To say that the investigative acts of the 1/6 Committee are radical is a wild understatement. Along with serving subpoenas on four former Trump officials, they have also served subpoenas on eleven private citizens: people selected for interrogation precisely because they exercised their Constitutional right of free assembly by applying for and receiving a permit to hold a protest on January 6 opposing certification of the 2020 election.
When the Select 1/6 Committee recently boasted of these subpoenas in its press release, it made clear what methodology it used for selecting who it was targeting: “The committee used permit paperwork for the Jan. 6 rally to identify other individuals involved in organizing.” In other words, any citizen whose name appeared on permit applications to protest was targeted for that reason alone. The committee’s stated goal is “to collect information from them and their associated entities on the planning, organization, and funding of those events”: to haul citizens before Congress to interrogate them on their constitutionally protected right to assemble and protest and probe their political beliefs and associations:


List of 11 private citizens who received subpoenas from the 1/6 Congressional Committee for deposition testimony and records
Even worse are the so-called “preservation notices” which the committee secretly issued to dozens if not hundreds of telecoms, email and cell phone providers, and other social media platforms (including Twitter and Parler), ordering those companies to retain extremely invasive data regarding the communications and physical activities of more than 100 citizens, with the obvious intent to allow the committee to subpoena those documents. The communications and physical movement data sought by the committee begins in April, 2020 — nine months before the 1/6 riot. The committee refuses to make public the list of individuals it is targeting with these sweeping third-party subpoenas, but on the list are what CNN calls “many members of Congress,” along with dozens of private citizens involved in obtaining the permit to protest and then promoting and planning the gathering on social media.

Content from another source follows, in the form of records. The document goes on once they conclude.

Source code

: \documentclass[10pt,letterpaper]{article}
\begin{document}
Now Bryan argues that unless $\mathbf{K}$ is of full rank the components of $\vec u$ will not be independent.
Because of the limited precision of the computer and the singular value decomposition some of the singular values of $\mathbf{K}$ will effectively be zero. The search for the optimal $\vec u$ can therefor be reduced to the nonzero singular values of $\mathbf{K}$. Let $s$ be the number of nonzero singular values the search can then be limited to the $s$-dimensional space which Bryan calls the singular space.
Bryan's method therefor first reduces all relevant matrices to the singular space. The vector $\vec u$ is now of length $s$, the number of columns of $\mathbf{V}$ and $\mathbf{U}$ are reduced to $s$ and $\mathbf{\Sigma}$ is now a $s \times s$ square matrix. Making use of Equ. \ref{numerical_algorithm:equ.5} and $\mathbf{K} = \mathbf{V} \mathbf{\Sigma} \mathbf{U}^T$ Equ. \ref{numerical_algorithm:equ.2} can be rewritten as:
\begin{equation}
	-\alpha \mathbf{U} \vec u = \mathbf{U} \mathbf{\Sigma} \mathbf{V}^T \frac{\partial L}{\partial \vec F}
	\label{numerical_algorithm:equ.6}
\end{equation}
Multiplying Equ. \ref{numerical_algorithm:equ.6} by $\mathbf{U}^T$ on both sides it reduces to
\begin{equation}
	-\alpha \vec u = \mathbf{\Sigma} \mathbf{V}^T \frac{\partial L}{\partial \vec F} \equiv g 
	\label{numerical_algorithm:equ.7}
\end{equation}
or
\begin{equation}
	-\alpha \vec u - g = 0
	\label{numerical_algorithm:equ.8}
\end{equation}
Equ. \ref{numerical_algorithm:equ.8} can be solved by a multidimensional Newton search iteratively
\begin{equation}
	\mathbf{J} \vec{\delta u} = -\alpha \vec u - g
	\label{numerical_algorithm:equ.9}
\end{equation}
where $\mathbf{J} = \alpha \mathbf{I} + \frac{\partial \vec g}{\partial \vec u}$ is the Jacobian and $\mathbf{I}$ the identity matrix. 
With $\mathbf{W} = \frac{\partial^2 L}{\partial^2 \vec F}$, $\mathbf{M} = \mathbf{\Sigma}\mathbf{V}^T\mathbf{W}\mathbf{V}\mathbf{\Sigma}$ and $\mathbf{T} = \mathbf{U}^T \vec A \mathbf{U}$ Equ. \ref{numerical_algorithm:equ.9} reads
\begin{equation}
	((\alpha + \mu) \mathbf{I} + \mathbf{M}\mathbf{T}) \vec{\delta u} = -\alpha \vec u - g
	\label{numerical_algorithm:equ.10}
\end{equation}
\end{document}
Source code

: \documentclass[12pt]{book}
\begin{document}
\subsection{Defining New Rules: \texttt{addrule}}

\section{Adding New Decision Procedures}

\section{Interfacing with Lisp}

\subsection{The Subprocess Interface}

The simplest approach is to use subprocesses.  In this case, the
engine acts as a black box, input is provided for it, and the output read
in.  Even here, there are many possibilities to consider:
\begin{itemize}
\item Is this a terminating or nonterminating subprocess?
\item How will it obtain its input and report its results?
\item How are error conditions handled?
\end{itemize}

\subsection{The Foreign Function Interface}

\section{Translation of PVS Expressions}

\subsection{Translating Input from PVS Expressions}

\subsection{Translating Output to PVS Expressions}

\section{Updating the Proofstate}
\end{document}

What makes these secret notices especially pernicious is that the committee requested that these companies not notify their customers that the committee has demanded the preservation of their data. The committee knows it lacks the power to impose a “gag order” on these companies to prevent them from notifying their users that they received the precursor to a subpoena: a power the FBI in conjunction with courts does have. So they are relying instead on “voluntary compliance” with the gag order request, accompanied by the thuggish threat that any companies refusing to voluntarily comply risk the public relations harm of appearing to be obstructing the committee’s investigation and, worse, protecting the 1/6 “insurrectionists.”
Worse still, the committee in its preservation notices to these communications companies requested that “you do not disable, suspend, lock, cancel, or interrupt service to these subscribers or accounts solely due to this request,” and that they should first contact the committee “if you are not able or willing to respond to this request without alerting the subscribers.” The motive here is obvious: if any of these companies risk the PR hit by refusing to conceal from their customers the fact that Congress is seeking to obtain their private data, they are instructed to contact the committee instead, so that the committee can withdraw the request. That way, none of the customers will ever be aware that the committee targeted their private data and will thus never be able to challenge the legality of the committee’s acts in a court of law.
In other words, even the committee knows that its power to seek this information about private citizens lacks any convincing legal justification and, for that reason, wants to ensure that nobody has the ability to seek a judicial ruling on the legality of their actions. All of these behaviors raise serious civil liberties concerns, so much so that even left-liberal legal scholars and at least one civil liberties group (obviously not the ACLU) — petrified until now of creating any appearance that they are defending 1/6 protesters by objecting to civil liberties abuses — have begun very delicately to raise doubts and concerns about the committee’s actions.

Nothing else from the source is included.